*Exercise goal:*
From the line with "In the upgraded" down to the final line of the material below, quote every line exactly and leave out all lines before it.

*Extracted information:*
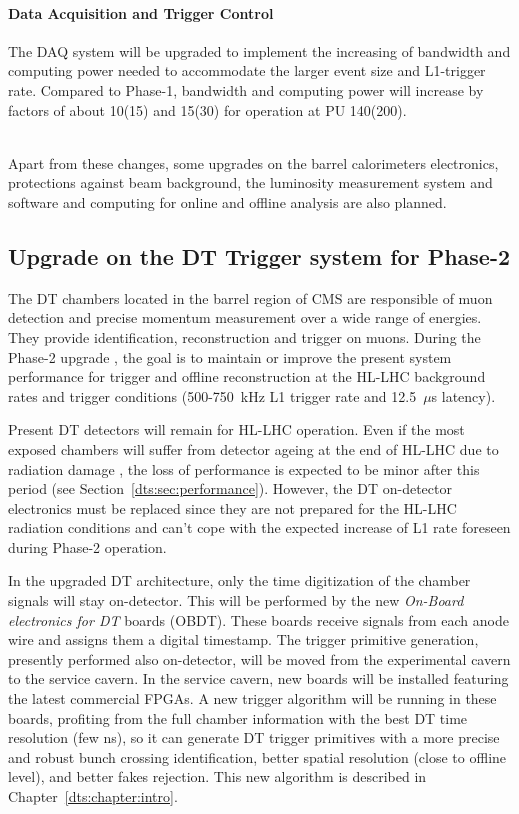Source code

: \documentclass[../main.tex]{subfiles}
\begin{document}
\paragraph{Data Acquisition and Trigger Control}

The DAQ system will be upgraded to implement the increasing of bandwidth and computing power needed to accommodate the larger event size and L1-trigger rate. Compared to Phase-1, bandwidth and computing power will increase by factors of about 10(15) and 15(30) for operation at PU 140(200).

~\\Apart from these changes, some upgrades on the barrel calorimeters electronics, protections against beam background, the luminosity measurement system and software and computing for online and offline analysis are also planned. 


\subsection{Upgrade on the DT Trigger system for Phase-2}
\label{intro:subsec:dt_upgrade}

The DT chambers located in the barrel region of CMS are responsible of muon detection and precise momentum measurement over a wide range of energies. They provide identification, reconstruction and trigger
on muons. During the Phase-2 upgrade \cite{muontdr, l1tdr}, the goal is to maintain or improve the present system performance for trigger and offline reconstruction at the HL-LHC background rates and trigger conditions (500-750~kHz L1 trigger rate and 12.5~$\mu$s latency).

Present DT detectors will remain for HL-LHC operation. Even if the most exposed chambers will suffer from detector ageing at the end of HL-LHC due to radiation damage \cite{muontdr}, the loss of performance is expected to be minor after this period (see Section~\ref{dts:sec:performance}). However, the DT on-detector electronics must be replaced since they are not prepared for the HL-LHC radiation conditions and can't cope with the expected increase of L1 rate foreseen during Phase-2 operation.

In the upgraded DT architecture, only the time digitization of the chamber signals will stay on-detector. This will be performed by the new \textit{On-Board electronics for DT} boards (OBDT). These boards receive signals from each anode wire and assigns them a digital timestamp. The trigger primitive generation, presently performed also on-detector, will be moved from the experimental cavern to the service cavern. In the service cavern, new boards will be installed featuring the latest commercial FPGAs. A new trigger algorithm will be running in these boards, profiting from the full chamber information with the best DT time resolution (few ns), so it can generate DT trigger primitives with a more precise and robust bunch crossing identification, better spatial resolution (close to offline level), and better fakes rejection. This new algorithm is described in Chapter~\ref{dts:chapter:intro}.
\end{document}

*Written response:*
In the upgraded DT architecture, only the time digitization of the chamber signals will stay on-detector. This will be performed by the new \textit{On-Board electronics for DT} boards (OBDT). These boards receive signals from each anode wire and assigns them a digital timestamp. The trigger primitive generation, presently performed also on-detector, will be moved from the experimental cavern to the service cavern. In the service cavern, new boards will be installed featuring the latest commercial FPGAs. A new trigger algorithm will be running in these boards, profiting from the full chamber information with the best DT time resolution (few ns), so it can generate DT trigger primitives with a more precise and robust bunch crossing identification, better spatial resolution (close to offline level), and better fakes rejection. This new algorithm is described in Chapter~\ref{dts:chapter:intro}.
\end{document}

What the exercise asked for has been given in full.